-------- RECORDS SHOWN

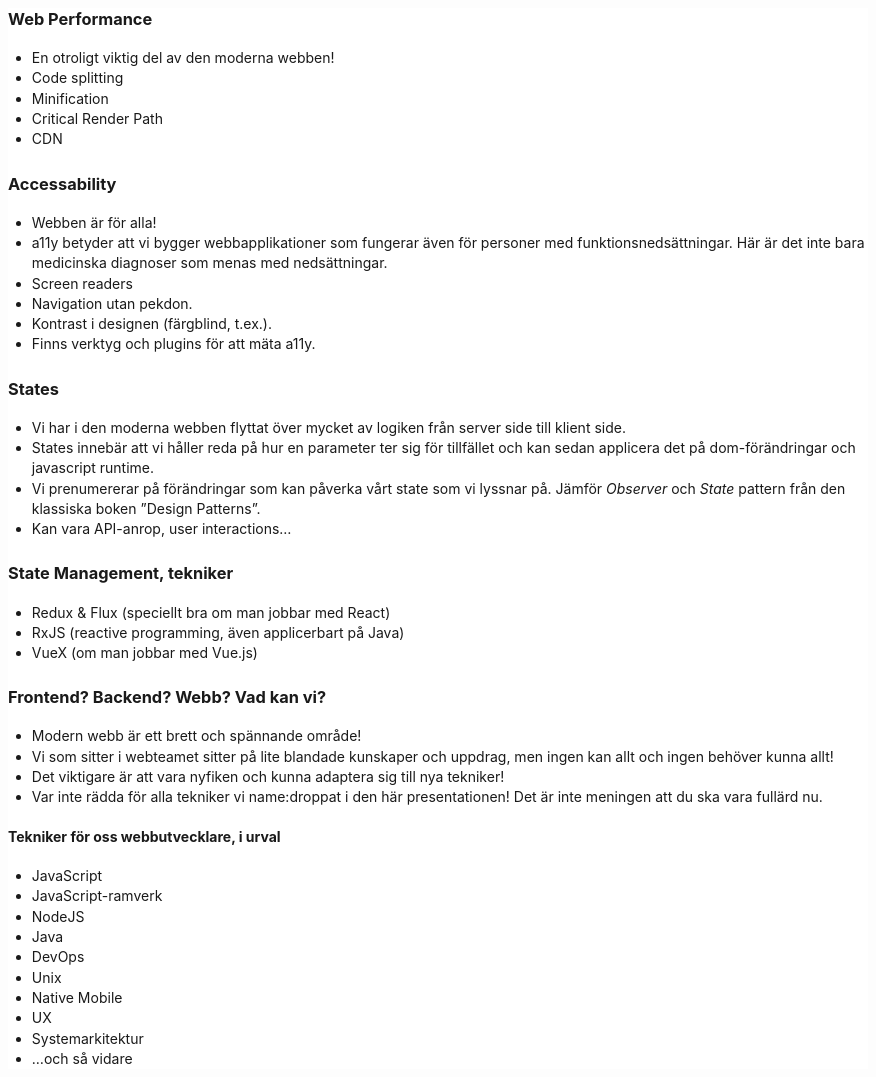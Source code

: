 ### Web Performance
* En otroligt viktig del av den moderna webben!
* Code splitting
* Minification
* Critical Render Path
* CDN

### Accessability
* Webben är för alla!
* a11y betyder att vi bygger webbapplikationer som fungerar även för personer med funktionsnedsättningar. Här är det inte bara medicinska diagnoser som menas med nedsättningar.
* Screen readers 
* Navigation utan pekdon.
* Kontrast i designen (färgblind, t.ex.). 
* Finns verktyg och plugins för att mäta a11y.

### States
* Vi har i den moderna webben flyttat över mycket av logiken från server side till klient side.
* States innebär att vi håller reda på hur en parameter ter sig för tillfället och kan sedan applicera det på dom-förändringar och javascript runtime.
* Vi prenumererar på förändringar som kan påverka vårt state som vi lyssnar på. Jämför _Observer_ och _State_ pattern från den klassiska boken ”Design Patterns”.
* Kan vara API-anrop, user interactions… 

### State Management, tekniker
* Redux & Flux (speciellt bra om man jobbar med React)
* RxJS (reactive programming, även applicerbart på Java)
* VueX (om man jobbar med Vue.js)

### Frontend? Backend? Webb? Vad kan vi?
* Modern webb är ett brett och spännande område!
* Vi som sitter i webteamet sitter på lite blandade kunskaper och uppdrag, men ingen kan allt och ingen behöver kunna allt!
* Det viktigare är att vara nyfiken och kunna adaptera sig till nya tekniker!
* Var inte rädda för alla tekniker vi name:droppat i den här presentationen! Det är inte meningen att du ska vara fullärd nu. 

#### Tekniker för oss webbutvecklare, i urval
* JavaScript
* JavaScript-ramverk
* NodeJS
* Java
* DevOps
* Unix
* Native Mobile
* UX
* Systemarkitektur
* …och så vidare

----------------

What you return must match the data above exactly, with no images included.

◆ OUTPUT BELOW ◆
Source code

: ### Web Performance
* En otroligt viktig del av den moderna webben!
* Code splitting
* Minification
* Critical Render Path
* CDN

### Accessability
* Webben är för alla!
* a11y betyder att vi bygger webbapplikationer som fungerar även för personer med funktionsnedsättningar. Här är det inte bara medicinska diagnoser som menas med nedsättningar.
* Screen readers 
* Navigation utan pekdon.
* Kontrast i designen (färgblind, t.ex.). 
* Finns verktyg och plugins för att mäta a11y.

### States
* Vi har i den moderna webben flyttat över mycket av logiken från server side till klient side.
* States innebär att vi håller reda på hur en parameter ter sig för tillfället och kan sedan applicera det på dom-förändringar och javascript runtime.
* Vi prenumererar på förändringar som kan påverka vårt state som vi lyssnar på. Jämför _Observer_ och _State_ pattern från den klassiska boken ”Design Patterns”.
* Kan vara API-anrop, user interactions… 

### State Management, tekniker
* Redux & Flux (speciellt bra om man jobbar med React)
* RxJS (reactive programming, även applicerbart på Java)
* VueX (om man jobbar med Vue.js)

### Frontend? Backend? Webb? Vad kan vi?
* Modern webb är ett brett och spännande område!
* Vi som sitter i webteamet sitter på lite blandade kunskaper och uppdrag, men ingen kan allt och ingen behöver kunna allt!
* Det viktigare är att vara nyfiken och kunna adaptera sig till nya tekniker!
* Var inte rädda för alla tekniker vi name:droppat i den här presentationen! Det är inte meningen att du ska vara fullärd nu. 

#### Tekniker för oss webbutvecklare, i urval
* JavaScript
* JavaScript-ramverk
* NodeJS
* Java
* DevOps
* Unix
* Native Mobile
* UX
* Systemarkitektur
* …och så vidare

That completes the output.